O objetivo central, neste âmbito, passa a ser a liberação de um conjunto de ativos a custos muito baixos para o capital sobreacumulado empregá-los em campos lucrativos de valorização. A acumulação por espoliação garante, portanto, este processo de subvalorização de elementos-chave da acumulação capitalista e sua destinação privilegiada a setores dominantes que desencadearam tal processo. Neste sentido, para Harvey, as próprias crises podem ser induzidas para alavancar processos de acumulação por espoliação. O sistema financeiro mundial – sob a liderança do Fundo Monetário Internacional e com o apoio do Estado estadunidense –, aliás, especializou-se, fundamentalmente, nisto. Sua tarefa, em

aliança com os Estados envolvidos, passa a ser, essencialmente, portanto, orquestrar estas desvalorizações estratégicas sem desencadear colapsos gerais que possam colocar em risco a reprodução do sistema. A existência deste sistema financeiro mundial capaz de operar os mecanismos centrais da acumulação por espoliação é, com isso, uma das grandes novidades capitalistas contemporâneas.

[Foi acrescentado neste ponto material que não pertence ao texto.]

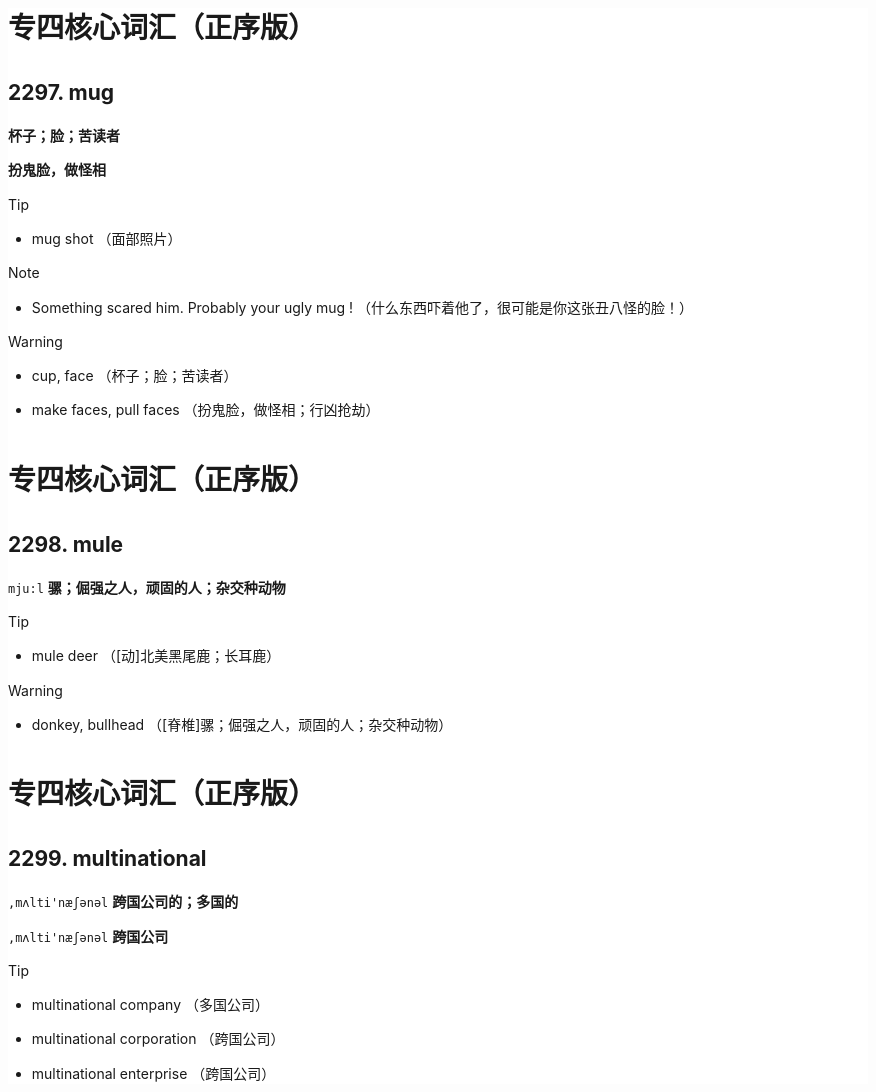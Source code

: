 # 专四核心词汇（正序版）

## 2297. mug

**杯子；脸；苦读者**

**扮鬼脸，做怪相**

> [!TIP]
>
> - mug shot （面部照片）
>

> [!NOTE]
>
> - Something scared him. Probably your ugly mug ! （什么东西吓着他了，很可能是你这张丑八怪的脸！）
>

> [!WARNING]
>
> - cup, face （杯子；脸；苦读者）
>
> - make faces, pull faces （扮鬼脸，做怪相；行凶抢劫）
>

# 专四核心词汇（正序版）

## 2298. mule

`mju:l`  **骡；倔强之人，顽固的人；杂交种动物**

> [!TIP]
>
> - mule deer （[动]北美黑尾鹿；长耳鹿）
>

> [!WARNING]
>
> - donkey, bullhead （[脊椎]骡；倔强之人，顽固的人；杂交种动物）
>

# 专四核心词汇（正序版）

## 2299. multinational

`,mʌlti'næʃənəl`  **跨国公司的；多国的**

`,mʌlti'næʃənəl`  **跨国公司**

> [!TIP]
>
> - multinational company （多国公司）
>
> - multinational corporation （跨国公司）
>
> - multinational enterprise （跨国公司）
>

A conformação do sistema financeiro mundial, como vimos, deu conta de uma necessidade colocada pelas dificuldades estruturais de valorização do capital no âmbito de sua reprodução ampliada, a partir dos anos 1970. Mas se estas dinâmicas são complementares e a acumulação por espoliação abre caminhos para a reprodução ampliada do capital, a partir da década de 1970, “a acumulação por espoliação passou a ocupar o primeiro plano como a contradição primária no âmbito da organização imperialista da acumulação do capital”. (HARVEY, 2004, p. 141). De fato, ao se localizar, centralmente, na periferia do sistema capitalista mundial, a acumulação por espoliação vai conformar o cerne da atuação imperialista. Nas palavras do autor:

O poder hegemônico do Estado costuma ser empregado para garantir e promover arranjos institucionais internacionais e externos por meios dos quais as assimetrias das relações de troca possam funcionar em favor do poder hegemônico. É por meio desses recursos que, na prática, se extrai um tributo do resto do mundo. (HARVEY, 2004, p. 147).

O papel contemporâneo da espoliação, neste sentido, recoloca múltiplos e novos desafios para a organização dos embates decorrentes desta nova combinação da acumulação capitalista mundial.